Sequence Independent Base-excision Method using Engineered Nucleotide for Synthetic Biology

Abstract

Restriction endonuclease(RE) is an enzyme to make cleavage site within DNA according to its recognition site. It is used to separate wanted gene fragment. However, it is difficult to cut nucleotide on demand. As RE can recognize 4 to 6 bases length of recognition site, there might be redundancy of recognition site in target DNA strand. Moreover, most of RE treatment requires additional enzyme treatment before applying to DNA ligation or molecular cloning. It is burdensome for users to be aware of enzyme recognition site and having to have to avoid repetitive recognition sites in target DNA fragment. Here, I showed that one-base precision restriction mechanism by incorporating i unnatural base pair as a recognition site and endonuclease V which could preferentially cut unnatural base pair as a restriction enzyme.
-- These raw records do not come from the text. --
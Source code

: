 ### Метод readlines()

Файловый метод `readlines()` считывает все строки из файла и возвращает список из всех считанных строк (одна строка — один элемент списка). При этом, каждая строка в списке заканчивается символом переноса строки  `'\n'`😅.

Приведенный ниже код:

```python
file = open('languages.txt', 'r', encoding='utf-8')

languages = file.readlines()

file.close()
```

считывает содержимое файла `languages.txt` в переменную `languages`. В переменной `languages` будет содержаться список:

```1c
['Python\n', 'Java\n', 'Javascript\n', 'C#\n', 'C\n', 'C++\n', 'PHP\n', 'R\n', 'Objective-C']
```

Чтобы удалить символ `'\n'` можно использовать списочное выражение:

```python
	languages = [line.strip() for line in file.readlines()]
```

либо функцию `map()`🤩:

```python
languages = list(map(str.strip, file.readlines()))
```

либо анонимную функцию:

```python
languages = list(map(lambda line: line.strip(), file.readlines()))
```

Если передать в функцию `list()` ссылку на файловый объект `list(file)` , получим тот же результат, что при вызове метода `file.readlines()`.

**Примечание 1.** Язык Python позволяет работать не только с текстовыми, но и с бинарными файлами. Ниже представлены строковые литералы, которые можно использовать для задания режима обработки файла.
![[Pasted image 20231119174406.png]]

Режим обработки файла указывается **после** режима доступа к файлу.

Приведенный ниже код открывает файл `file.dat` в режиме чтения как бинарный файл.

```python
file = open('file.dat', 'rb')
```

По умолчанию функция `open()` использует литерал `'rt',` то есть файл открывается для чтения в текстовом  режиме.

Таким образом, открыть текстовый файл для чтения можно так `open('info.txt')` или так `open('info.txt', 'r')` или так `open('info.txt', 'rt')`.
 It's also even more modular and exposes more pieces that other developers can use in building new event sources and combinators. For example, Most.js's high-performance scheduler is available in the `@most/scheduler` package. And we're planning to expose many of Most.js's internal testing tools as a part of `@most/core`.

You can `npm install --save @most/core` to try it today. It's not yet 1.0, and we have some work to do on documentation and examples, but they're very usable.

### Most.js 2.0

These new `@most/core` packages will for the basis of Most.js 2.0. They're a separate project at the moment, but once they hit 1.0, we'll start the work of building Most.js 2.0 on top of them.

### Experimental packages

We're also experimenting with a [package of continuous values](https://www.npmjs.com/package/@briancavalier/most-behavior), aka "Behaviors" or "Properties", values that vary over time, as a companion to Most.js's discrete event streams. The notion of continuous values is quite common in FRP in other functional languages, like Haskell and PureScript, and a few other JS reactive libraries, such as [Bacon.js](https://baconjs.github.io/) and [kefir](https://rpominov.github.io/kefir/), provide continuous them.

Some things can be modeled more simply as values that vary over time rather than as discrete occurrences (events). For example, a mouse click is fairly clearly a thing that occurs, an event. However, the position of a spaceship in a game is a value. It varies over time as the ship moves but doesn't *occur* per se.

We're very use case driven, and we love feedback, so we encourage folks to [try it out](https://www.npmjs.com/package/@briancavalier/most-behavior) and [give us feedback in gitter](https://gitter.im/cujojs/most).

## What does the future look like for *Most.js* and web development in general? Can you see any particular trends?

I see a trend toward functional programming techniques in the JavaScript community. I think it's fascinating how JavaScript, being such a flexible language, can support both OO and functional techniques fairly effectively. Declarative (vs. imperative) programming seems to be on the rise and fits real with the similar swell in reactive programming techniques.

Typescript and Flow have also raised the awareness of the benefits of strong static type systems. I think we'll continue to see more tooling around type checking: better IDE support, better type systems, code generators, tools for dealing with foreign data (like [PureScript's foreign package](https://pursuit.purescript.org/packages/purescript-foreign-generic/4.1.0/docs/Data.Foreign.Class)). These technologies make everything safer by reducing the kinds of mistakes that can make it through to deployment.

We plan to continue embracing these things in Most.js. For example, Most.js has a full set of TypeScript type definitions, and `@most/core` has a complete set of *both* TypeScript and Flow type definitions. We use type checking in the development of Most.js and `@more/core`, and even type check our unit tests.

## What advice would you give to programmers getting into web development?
Deaminated adenosine, inosine was inserted into primer site. Amplified DNA strands, using designed primer, were targeted by specific endonuclease. It works well as a universal cleavage method. This mechanism reduces cost and time-consuming. This novel method can be used in the field of molecular and synthetic biology. This sequence independent cleavage method requires primers containing deaminated adenosine during Polymerase chain reaction(PCR) and endonuclease V recognizing deaminated adenosine and nicking around it. This approach can facilitate removal of designated site. We can obtain DNA that consists of extra treatment of enzyme with a blunt end, which would be assembled into long gene structure or applied to diverse DNA fragments. Therefore, this method could improve oligo retrieval system at array-based synthetic technology which used Type IIs restriction endonuclease, sequence dependent cleavage system. This universal invented cleavage method can reduce labor and cost such in high-throughput scale experiment.